# Nice Ride MN Exploratory Data Analysis

description...

In [13]:
import numpy as np
import pandas as pd
#import matplotlib.pyplot as plt
#import seaborn as sb
#%matplotlib inline
#sb.set()

from bokeh.plotting import figure, show
from bokeh.io import output_notebook
from bokeh.models import ColumnDataSource, Circle, HoverTool, ColorBar, ColorMapper, BasicTicker
from bokeh.tile_providers import CARTODBPOSITRON_RETINA
output_notebook()

In [4]:
# Load data
stations = pd.read_csv('Nice_Ride_2017_Station_Locations.csv')
trips = pd.read_csv('Nice_ride_trip_history_2017_season.csv')

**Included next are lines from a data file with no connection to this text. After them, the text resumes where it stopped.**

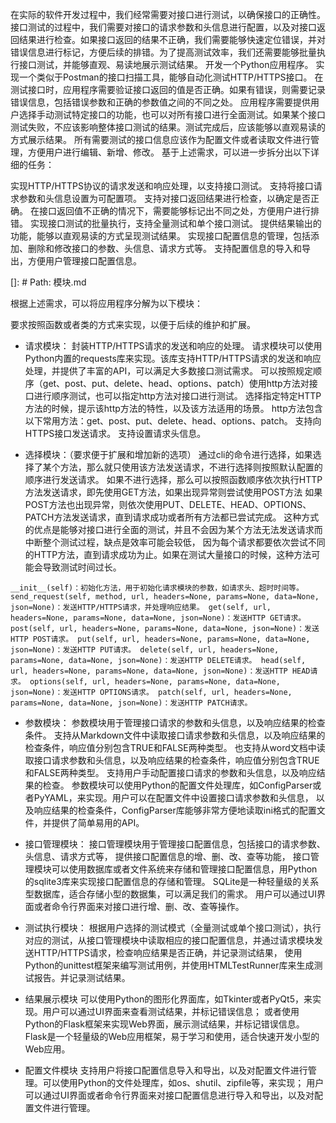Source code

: 在实际的软件开发过程中，我们经常需要对接口进行测试，以确保接口的正确性。接口测试的过程中，我们需要对接口的请求参数和头信息进行配置，以及对接口返回结果进行检查。如果接口返回的结果不正确，我们需要能够快速定位错误，并对错误信息进行标记，方便后续的排错。为了提高测试效率，我们还需要能够批量执行接口测试，并能够直观、易读地展示测试结果。
开发一个Python应用程序。
实现一个类似于Postman的接口扫描工具，能够自动化测试HTTP/HTTPS接口。
在测试接口时，应用程序需要验证接口返回的值是否正确。如果有错误，则需要记录错误信息，包括错误参数和正确的参数值之间的不同之处。
应用程序需要提供用户选择手动测试特定接口的功能，也可以对所有接口进行全面测试。如果某个接口测试失败，不应该影响整体接口测试的结果。测试完成后，应该能够以直观易读的方式展示结果。
所有需要测试的接口信息应该作为配置文件或者读取文件进行管理，方便用户进行编辑、新增、修改。
基于上述需求，可以进一步拆分出以下详细的任务：

实现HTTP/HTTPS协议的请求发送和响应处理，以支持接口测试。
支持将接口请求参数和头信息设置为可配置项。
支持对接口返回结果进行检查，以确定是否正确。
在接口返回值不正确的情况下，需要能够标记出不同之处，方便用户进行排错。
实现接口测试的批量执行，支持全量测试和单个接口测试。
提供结果输出的功能，能够以直观易读的方式呈现测试结果。
实现接口配置信息的管理，包括添加、删除和修改接口的参数、头信息、请求方式等。
支持配置信息的导入和导出，方便用户管理接口配置信息。






[]: # Path: 模块.md

根据上述需求，可以将应用程序分解为以下模块：

要求按照函数或者类的方式来实现，以便于后续的维护和扩展。

* 请求模块：
封装HTTP/HTTPS请求的发送和响应的处理。
请求模块可以使用Python内置的requests库来实现。该库支持HTTP/HTTPS请求的发送和响应处理，并提供了丰富的API，可以满足大多数接口测试需求。
可以按照规定顺序（get、post、put、delete、head、options、patch）使用http方法对接口进行顺序测试，也可以指定http方法对接口进行测试。
选择指定特定HTTP方法的时候，提示该http方法的特性，以及该方法适用的场景。
http方法包含以下常用方法：get、post、put、delete、head、options、patch。
支持向HTTPS接口发送请求。
支持设置请求头信息。

* 选择模块：（要求便于扩展和增加新的选项）
通过cli的命令进行选择，如果选择了某个方法，那么就只使用该方法发送请求，不进行选择则按照默认配置的顺序进行发送请求。
如果不进行选择，那么可以按照函数顺序依次执行HTTP方法发送请求，即先使用GET方法，如果出现异常则尝试使用POST方法
如果POST方法也出现异常，则依次使用PUT、DELETE、HEAD、OPTIONS、PATCH方法发送请求，直到请求成功或者所有方法都已尝试完成。
这种方式的优点是能够对接口进行全面的测试，并且不会因为某个方法无法发送请求而中断整个测试过程，缺点是效率可能会较低，
因为每个请求都要依次尝试不同的HTTP方法，直到请求成功为止。如果在测试大量接口的时候，这种方法可能会导致测试时间过长。

`__init__(self)：初始化方法，用于初始化请求模块的参数，如请求头、超时时间等。
send_request(self, method, url, headers=None, params=None, data=None, json=None)：发送HTTP/HTTPS请求，并处理响应结果。
get(self, url, headers=None, params=None, data=None, json=None)：发送HTTP GET请求。
post(self, url, headers=None, params=None, data=None, json=None)：发送HTTP POST请求。
put(self, url, headers=None, params=None, data=None, json=None)：发送HTTP PUT请求。
delete(self, url, headers=None, params=None, data=None, json=None)：发送HTTP DELETE请求。
head(self, url, headers=None, params=None, data=None, json=None)：发送HTTP HEAD请求。
options(self, url, headers=None, params=None, data=None, json=None)：发送HTTP OPTIONS请求。
patch(self, url, headers=None, params=None, data=None, json=None)：发送HTTP PATCH请求。`


* 参数模块：
参数模块用于管理接口请求的参数和头信息，以及响应结果的检查条件。
支持从Markdown文件中读取接口请求参数和头信息，以及响应结果的检查条件，响应值分别包含TRUE和FALSE两种类型。
也支持从word文档中读取接口请求参数和头信息，以及响应结果的检查条件，响应值分别包含TRUE和FALSE两种类型。
支持用户手动配置接口请求的参数和头信息，以及响应结果的检查。
参数模块可以使用Python的配置文件处理库，如ConfigParser或者PyYAML，来实现。用户可以在配置文件中设置接口请求参数和头信息，
以及响应结果的检查条件，ConfigParser库能够非常方便地读取ini格式的配置文件，并提供了简单易用的API。

* 接口管理模块：
接口管理模块用于管理接口配置信息，包括接口的请求参数、头信息、请求方式等，
提供接口配置信息的增、删、改、查等功能，
接口管理模块可以使用数据库或者文件系统来存储和管理接口配置信息，用Python的sqlite3库来实现接口配置信息的存储和管理。
SQLite是一种轻量级的关系型数据库，适合存储小型的数据集，可以满足我们的需求。
用户可以通过UI界面或者命令行界面来对接口进行增、删、改、查等操作。

* 测试执行模块：
根据用户选择的测试模式（全量测试或单个接口测试），执行对应的测试，从接口管理模块中读取相应的接口配置信息，并通过请求模块发送HTTP/HTTPS请求，检查响应结果是否正确，并记录测试结果，
使用Python的unittest框架来编写测试用例，并使用HTMLTestRunner库来生成测试报告。并记录测试结果。


* 结果展示模块
可以使用Python的图形化界面库，如Tkinter或者PyQt5，来实现。用户可以通过UI界面来查看测试结果，并标记错误信息；
或者使用Python的Flask框架来实现Web界面，展示测试结果，并标记错误信息。
Flask是一个轻量级的Web应用框架，易于学习和使用，适合快速开发小型的Web应用。

* 配置文件模块
支持用户将接口配置信息导入和导出，以及对配置文件进行管理。可以使用Python的文件处理库，如os、shutil、zipfile等，来实现；
用户可以通过UI界面或者命令行界面来对接口配置信息进行导入和导出，以及对配置文件进行管理。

  interactivity=interactivity, compiler=compiler, result=result)


In [3]:
# Show some of the stations data
stations.head()

Unnamed: 0,Number,Name,Latitude,Longitude,Total docks
0,30000,100 Main Street SE,44.984892,-93.256551,27
1,30001,25th Street & 33rd Ave S,44.957341,-93.223374,15
2,30002,Riverside Ave & 23rd Ave S,44.967115,-93.240149,15
3,30003,Plymouth Ave N & N Oliver Ave,44.991412,-93.306269,15
4,30004,11th Street & Hennepin,44.97534,-93.27869,23


Notes: 
- last entry in stations['Number'] is NRWH instead of a number!
- Lat, lon, total docks are OK

Let's plot the station locations on a map.  We'll use [Bokeh](https://bokeh.pydata.org/en/latest/) to display a map of the station locations.  To plot them on a map, however, we'll first have to transform the station locations from latitude+longitude coordinates to [Mercator (UTM) coordinates](https://en.wikipedia.org/wiki/Universal_Transverse_Mercator_coordinate_system), and make a function which generates a plot of points on the map.

In [5]:
def lat_to_mercY(lat):
    """Convert Latitude to Mercator Y"""
    return np.log(np.tan(np.pi / 4 + np.radians(lat) / 2)) * 6378137.0

def lon_to_mercX(lon):
    """Convert Longitude to Mercator X"""
    return np.radians(lon) * 6378137.0

def MapPoints(lat, lon, size=10, color="green", alpha=0.8, padding=0.1, tooltips=None, cmap='plasma'):
    """Bokeh plot of points overlayed on a map"""
    
    # Convert lat,lon to UTM coordinates
    X = lon_to_mercX(lon)
    Y = lat_to_mercY(lat)
    
    # Set marker sizes
    if type(size) is int or type(size) is float:
        size = size*np.ones(len(lat))
    
    # Set marker colors
    if type(color) is str: #just use same color for all points
        color_str = color
        color_hex = X
    else: #map colors to a colormap
        import matplotlib.cm as cm
        colormap = cm.get_cmap(cmap) #matplotlib colormap
        caxis = [min(color), max(color)]
        cmapped = np.interp(color, caxis, [0,1], left=0, right=1)
        colors = colormap(cmapped, 1 ,True) #map values to the colormap
        color_hex = ["#%02x%02x%02x" % (r, g, b) for r, g, b in colors[:,0:3]]
        color_str = 'color'
        
            
    # Data source table for Bokeh
    source = ColumnDataSource(data=dict(
        X = X,
        Y = Y,
        size = size,
        color = color_hex
    ))
                
    # Plot the points
    p = figure(tools="pan,wheel_zoom,reset,hover,save", active_scroll="wheel_zoom")
    p.add_tile(CARTODBPOSITRON_RETINA) #set background map
    p.circle('X', 'Y', source=source, size='size', #plot each station
             fill_color=color_str, fill_alpha=alpha, line_color=None)
    p.axis.visible = False
    
    # Tool tips
    if tooltips is not None:
        for T in tooltips: #add to Bokeh data source
            source.add(T[1].values.tolist(), name=T[0])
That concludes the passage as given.